**WHAT IS NEEDED:** All the entries that follow must be written out again exactly.
● ● ●
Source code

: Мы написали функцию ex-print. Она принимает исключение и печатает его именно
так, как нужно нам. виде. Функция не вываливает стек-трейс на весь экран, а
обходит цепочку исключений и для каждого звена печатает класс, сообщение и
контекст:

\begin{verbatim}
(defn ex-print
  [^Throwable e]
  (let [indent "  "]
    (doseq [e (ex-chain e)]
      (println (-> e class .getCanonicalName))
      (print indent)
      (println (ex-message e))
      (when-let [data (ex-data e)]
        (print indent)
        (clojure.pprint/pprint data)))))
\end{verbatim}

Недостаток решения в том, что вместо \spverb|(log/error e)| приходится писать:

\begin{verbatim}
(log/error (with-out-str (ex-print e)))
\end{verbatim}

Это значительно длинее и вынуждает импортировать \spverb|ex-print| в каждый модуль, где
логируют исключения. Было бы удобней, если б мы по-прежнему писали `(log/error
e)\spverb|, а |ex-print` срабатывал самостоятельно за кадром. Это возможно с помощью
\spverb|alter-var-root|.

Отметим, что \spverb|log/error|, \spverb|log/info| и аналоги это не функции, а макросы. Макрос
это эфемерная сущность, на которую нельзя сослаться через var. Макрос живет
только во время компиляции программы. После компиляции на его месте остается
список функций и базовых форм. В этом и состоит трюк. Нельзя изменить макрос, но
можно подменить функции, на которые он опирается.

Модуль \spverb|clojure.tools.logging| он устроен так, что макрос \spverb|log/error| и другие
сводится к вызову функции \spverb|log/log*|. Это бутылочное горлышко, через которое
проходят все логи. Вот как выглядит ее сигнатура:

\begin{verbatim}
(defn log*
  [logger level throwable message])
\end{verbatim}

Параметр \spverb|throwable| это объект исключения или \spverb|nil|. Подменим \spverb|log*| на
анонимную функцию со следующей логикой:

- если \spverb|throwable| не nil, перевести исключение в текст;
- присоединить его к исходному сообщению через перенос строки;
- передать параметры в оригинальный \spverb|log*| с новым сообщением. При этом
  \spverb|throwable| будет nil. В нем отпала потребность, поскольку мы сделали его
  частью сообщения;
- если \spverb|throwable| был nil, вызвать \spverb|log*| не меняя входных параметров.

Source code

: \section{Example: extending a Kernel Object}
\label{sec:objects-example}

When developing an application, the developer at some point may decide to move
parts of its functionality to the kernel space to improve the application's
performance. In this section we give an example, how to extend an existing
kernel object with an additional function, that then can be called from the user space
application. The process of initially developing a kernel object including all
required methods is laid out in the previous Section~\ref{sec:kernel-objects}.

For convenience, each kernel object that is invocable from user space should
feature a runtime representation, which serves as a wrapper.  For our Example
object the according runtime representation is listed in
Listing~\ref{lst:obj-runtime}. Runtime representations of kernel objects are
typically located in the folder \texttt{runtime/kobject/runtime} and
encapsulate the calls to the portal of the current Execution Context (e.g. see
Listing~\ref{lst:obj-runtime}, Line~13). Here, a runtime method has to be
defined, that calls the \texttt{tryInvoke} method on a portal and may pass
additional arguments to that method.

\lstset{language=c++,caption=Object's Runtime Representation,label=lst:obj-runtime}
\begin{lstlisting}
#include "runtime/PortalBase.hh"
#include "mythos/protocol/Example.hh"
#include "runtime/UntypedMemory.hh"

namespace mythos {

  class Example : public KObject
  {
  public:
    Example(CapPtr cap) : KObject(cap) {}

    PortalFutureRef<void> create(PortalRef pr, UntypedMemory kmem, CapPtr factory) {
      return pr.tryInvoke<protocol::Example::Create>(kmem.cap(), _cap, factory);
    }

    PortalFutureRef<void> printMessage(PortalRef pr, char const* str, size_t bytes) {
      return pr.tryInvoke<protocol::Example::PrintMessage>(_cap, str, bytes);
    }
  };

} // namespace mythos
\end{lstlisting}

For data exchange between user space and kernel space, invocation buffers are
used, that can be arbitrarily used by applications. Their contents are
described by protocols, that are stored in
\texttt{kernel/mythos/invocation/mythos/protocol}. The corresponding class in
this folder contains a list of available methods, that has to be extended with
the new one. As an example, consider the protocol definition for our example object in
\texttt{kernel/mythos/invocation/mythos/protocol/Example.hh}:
● ● ●
**PROBLEM SOLUTION:**
Source code

: Мы написали функцию ex-print. Она принимает исключение и печатает его именно
так, как нужно нам. виде. Функция не вываливает стек-трейс на весь экран, а
обходит цепочку исключений и для каждого звена печатает класс, сообщение и
контекст:

\begin{verbatim}
(defn ex-print
  [^Throwable e]
  (let [indent "  "]
    (doseq [e (ex-chain e)]
      (println (-> e class .getCanonicalName))
      (print indent)
      (println (ex-message e))
      (when-let [data (ex-data e)]
        (print indent)
        (clojure.pprint/pprint data)))))
\end{verbatim}

Недостаток решения в том, что вместо \spverb|(log/error e)| приходится писать:

\begin{verbatim}
(log/error (with-out-str (ex-print e)))
\end{verbatim}

Это значительно длинее и вынуждает импортировать \spverb|ex-print| в каждый модуль, где
логируют исключения. Было бы удобней, если б мы по-прежнему писали `(log/error
e)\spverb|, а |ex-print` срабатывал самостоятельно за кадром. Это возможно с помощью
\spverb|alter-var-root|.

Отметим, что \spverb|log/error|, \spverb|log/info| и аналоги это не функции, а макросы. Макрос
это эфемерная сущность, на которую нельзя сослаться через var. Макрос живет
только во время компиляции программы. После компиляции на его месте остается
список функций и базовых форм. В этом и состоит трюк. Нельзя изменить макрос, но
можно подменить функции, на которые он опирается.

Модуль \spverb|clojure.tools.logging| он устроен так, что макрос \spverb|log/error| и другие
сводится к вызову функции \spverb|log/log*|. Это бутылочное горлышко, через которое
проходят все логи. Вот как выглядит ее сигнатура:

\begin{verbatim}
(defn log*
  [logger level throwable message])
\end{verbatim}

Параметр \spverb|throwable| это объект исключения или \spverb|nil|. Подменим \spverb|log*| на
анонимную функцию со следующей логикой:

- если \spverb|throwable| не nil, перевести исключение в текст;
- присоединить его к исходному сообщению через перенос строки;
- передать параметры в оригинальный \spverb|log*| с новым сообщением. При этом
  \spverb|throwable| будет nil. В нем отпала потребность, поскольку мы сделали его
  частью сообщения;
- если \spverb|throwable| был nil, вызвать \spverb|log*| не меняя входных параметров.

Source code

: \section{Example: extending a Kernel Object}
\label{sec:objects-example}

When developing an application, the developer at some point may decide to move
parts of its functionality to the kernel space to improve the application's
performance. In this section we give an example, how to extend an existing
kernel object with an additional function, that then can be called from the user space
application. The process of initially developing a kernel object including all
required methods is laid out in the previous Section~\ref{sec:kernel-objects}.

For convenience, each kernel object that is invocable from user space should
feature a runtime representation, which serves as a wrapper.  For our Example
object the according runtime representation is listed in
Listing~\ref{lst:obj-runtime}. Runtime representations of kernel objects are
typically located in the folder \texttt{runtime/kobject/runtime} and
encapsulate the calls to the portal of the current Execution Context (e.g. see
Listing~\ref{lst:obj-runtime}, Line~13). Here, a runtime method has to be
defined, that calls the \texttt{tryInvoke} method on a portal and may pass
additional arguments to that method.

\lstset{language=c++,caption=Object's Runtime Representation,label=lst:obj-runtime}
\begin{lstlisting}
#include "runtime/PortalBase.hh"
#include "mythos/protocol/Example.hh"
#include "runtime/UntypedMemory.hh"

namespace mythos {

  class Example : public KObject
  {
  public:
    Example(CapPtr cap) : KObject(cap) {}

    PortalFutureRef<void> create(PortalRef pr, UntypedMemory kmem, CapPtr factory) {
      return pr.tryInvoke<protocol::Example::Create>(kmem.cap(), _cap, factory);
    }

    PortalFutureRef<void> printMessage(PortalRef pr, char const* str, size_t bytes) {
      return pr.tryInvoke<protocol::Example::PrintMessage>(_cap, str, bytes);
    }
  };

} // namespace mythos
\end{lstlisting}

For data exchange between user space and kernel space, invocation buffers are
used, that can be arbitrarily used by applications. Their contents are
described by protocols, that are stored in
\texttt{kernel/mythos/invocation/mythos/protocol}. The corresponding class in
this folder contains a list of available methods, that has to be extended with
the new one. As an example, consider the protocol definition for our example object in
\texttt{kernel/mythos/invocation/mythos/protocol/Example.hh}:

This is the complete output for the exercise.